→ **Work to complete**
Every entry in the following listing must be restated word for word, though not its pictures.

→ **Data provided**
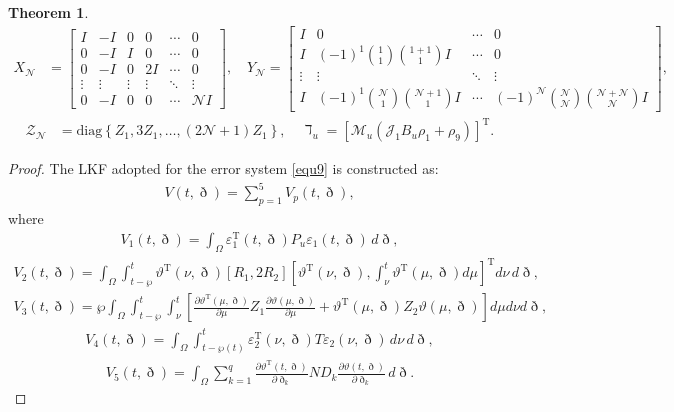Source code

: \documentclass[preprint,review,fleqn,sort&compress,3p]{elsarticle}
\theoremstyle{definition}%
\newtheorem{thm}{Theorem}[section]
\begin{document}
\begin{thm}
\begin{align*}
		X_\mathcal{N} &= \begin{bmatrix} 
			I & -I & 0 & 0 & \cdots & 0 \\
			0 & -I & I & 0 & \cdots & 0 \\
			0 & -I & 0 & 2I & \cdots & 0 \\
			\vdots & \vdots & \vdots & \vdots & \ddots & \vdots \\
			0 & -I & 0 & 0 & \cdots & \mathcal{N}I
		\end{bmatrix},\quad
		Y_\mathcal{N} = \begin{bmatrix}
			I & 0 & \cdots & 0 \\
			I & (-1)^1 \binom{1}{1}\binom{1+1}{1}I & \cdots & 0 \\
			\vdots & \vdots & \ddots & \vdots \\
			I & (-1)^1 \binom{\mathcal{N}}{1}\binom{\mathcal{N}+1}{1}I & \cdots & (-1)^\mathcal{N} \binom{\mathcal{N}}{\mathcal{N}} \binom{\mathcal{N}+\mathcal{N}}{\mathcal{N}}I
		\end{bmatrix},
	\end{align*}
	\begin{align*}
		\mathcal{Z}_\mathcal{N}&=\text{diag}\left\{Z_1,3Z_1,\dots,(2\mathcal{N}+1)Z_1\right\}, \quad \daleth_u=\left[ \mathcal{M}_u \left( \mathcal{J}_1 B_u \rho_1  + \rho_{9}  \right) \right]^\text{T}.
	\end{align*}
	
	\begin{proof}
		The LKF adopted for the error system \eqref{equ9} is constructed as:
		\begin{align}\label{LKF}
			V(t,\eth)=\sum_{p=1}^{5}V_{p}(t,\eth),
		\end{align}
		where
		\begin{align}\label{V1}
			V_1(t, \eth) = \int_\Omega \varepsilon_1^\text{T}(t, \eth) P_u \varepsilon_1(t, \eth) \, d\eth,
		\end{align}
		\begin{align}\label{V2}
			V_2(t, \eth) = \int_\Omega \int_{t-\wp}^t \vartheta^\text{T}(\nu, \eth) \left[R_1,2R_2\right] \left[ \vartheta^\text{T}(\nu, \eth), \int_\nu^t \vartheta^\text{T}(\mu, \eth) d\mu \right]^\text{T} d\nu \, d\eth,
		\end{align}
		\begin{align}\label{V3}
			V_3(t, \eth) = \wp \int_\Omega \int_{t-\wp}^t \int_\nu^t \left[ \frac{\partial \vartheta^\text{T}(\mu, \eth)}{\partial \mu} Z_1 \frac{\partial \vartheta(\mu, \eth)}{\partial \mu} + \vartheta^\text{T}(\mu, \eth) Z_2 \vartheta(\mu, \eth) \right] d\mu d\nu d\eth,
		\end{align}
		\begin{align}\label{V4}
			V_4(t, \eth) = \int_\Omega \int_{t - \wp(t)}^t \varepsilon_2^\text{T}(\nu, \eth) T \varepsilon_2(\nu, \eth) \, d\nu \, d\eth,
		\end{align}
		\begin{align}\label{V5}
			V_5(t, \eth) = \int_\Omega \sum_{k=1}^{q} \frac{\partial \vartheta^\text{T}(t, \eth)}{\partial \eth_k} N D_k \frac{\partial \vartheta(t, \eth)}{\partial \eth_k} \, d\eth.
		\end{align}
		

\end{proof}
\end{thm}
\end{document}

→ **Solved problem**
Source code

: \documentclass[preprint,review,fleqn,sort&compress,3p]{elsarticle}
\theoremstyle{definition}%
\newtheorem{thm}{Theorem}[section]
\begin{document}
\begin{thm}
\begin{align*}
		X_\mathcal{N} &= \begin{bmatrix} 
			I & -I & 0 & 0 & \cdots & 0 \\
			0 & -I & I & 0 & \cdots & 0 \\
			0 & -I & 0 & 2I & \cdots & 0 \\
			\vdots & \vdots & \vdots & \vdots & \ddots & \vdots \\
			0 & -I & 0 & 0 & \cdots & \mathcal{N}I
		\end{bmatrix},\quad
		Y_\mathcal{N} = \begin{bmatrix}
			I & 0 & \cdots & 0 \\
			I & (-1)^1 \binom{1}{1}\binom{1+1}{1}I & \cdots & 0 \\
			\vdots & \vdots & \ddots & \vdots \\
			I & (-1)^1 \binom{\mathcal{N}}{1}\binom{\mathcal{N}+1}{1}I & \cdots & (-1)^\mathcal{N} \binom{\mathcal{N}}{\mathcal{N}} \binom{\mathcal{N}+\mathcal{N}}{\mathcal{N}}I
		\end{bmatrix},
	\end{align*}
	\begin{align*}
		\mathcal{Z}_\mathcal{N}&=\text{diag}\left\{Z_1,3Z_1,\dots,(2\mathcal{N}+1)Z_1\right\}, \quad \daleth_u=\left[ \mathcal{M}_u \left( \mathcal{J}_1 B_u \rho_1  + \rho_{9}  \right) \right]^\text{T}.
	\end{align*}
	
	\begin{proof}
		The LKF adopted for the error system \eqref{equ9} is constructed as:
		\begin{align}\label{LKF}
			V(t,\eth)=\sum_{p=1}^{5}V_{p}(t,\eth),
		\end{align}
		where
		\begin{align}\label{V1}
			V_1(t, \eth) = \int_\Omega \varepsilon_1^\text{T}(t, \eth) P_u \varepsilon_1(t, \eth) \, d\eth,
		\end{align}
		\begin{align}\label{V2}
			V_2(t, \eth) = \int_\Omega \int_{t-\wp}^t \vartheta^\text{T}(\nu, \eth) \left[R_1,2R_2\right] \left[ \vartheta^\text{T}(\nu, \eth), \int_\nu^t \vartheta^\text{T}(\mu, \eth) d\mu \right]^\text{T} d\nu \, d\eth,
		\end{align}
		\begin{align}\label{V3}
			V_3(t, \eth) = \wp \int_\Omega \int_{t-\wp}^t \int_\nu^t \left[ \frac{\partial \vartheta^\text{T}(\mu, \eth)}{\partial \mu} Z_1 \frac{\partial \vartheta(\mu, \eth)}{\partial \mu} + \vartheta^\text{T}(\mu, \eth) Z_2 \vartheta(\mu, \eth) \right] d\mu d\nu d\eth,
		\end{align}
		\begin{align}\label{V4}
			V_4(t, \eth) = \int_\Omega \int_{t - \wp(t)}^t \varepsilon_2^\text{T}(\nu, \eth) T \varepsilon_2(\nu, \eth) \, d\nu \, d\eth,
		\end{align}
		\begin{align}\label{V5}
			V_5(t, \eth) = \int_\Omega \sum_{k=1}^{q} \frac{\partial \vartheta^\text{T}(t, \eth)}{\partial \eth_k} N D_k \frac{\partial \vartheta(t, \eth)}{\partial \eth_k} \, d\eth.
		\end{align}
		

\end{proof}
\end{thm}
\end{document}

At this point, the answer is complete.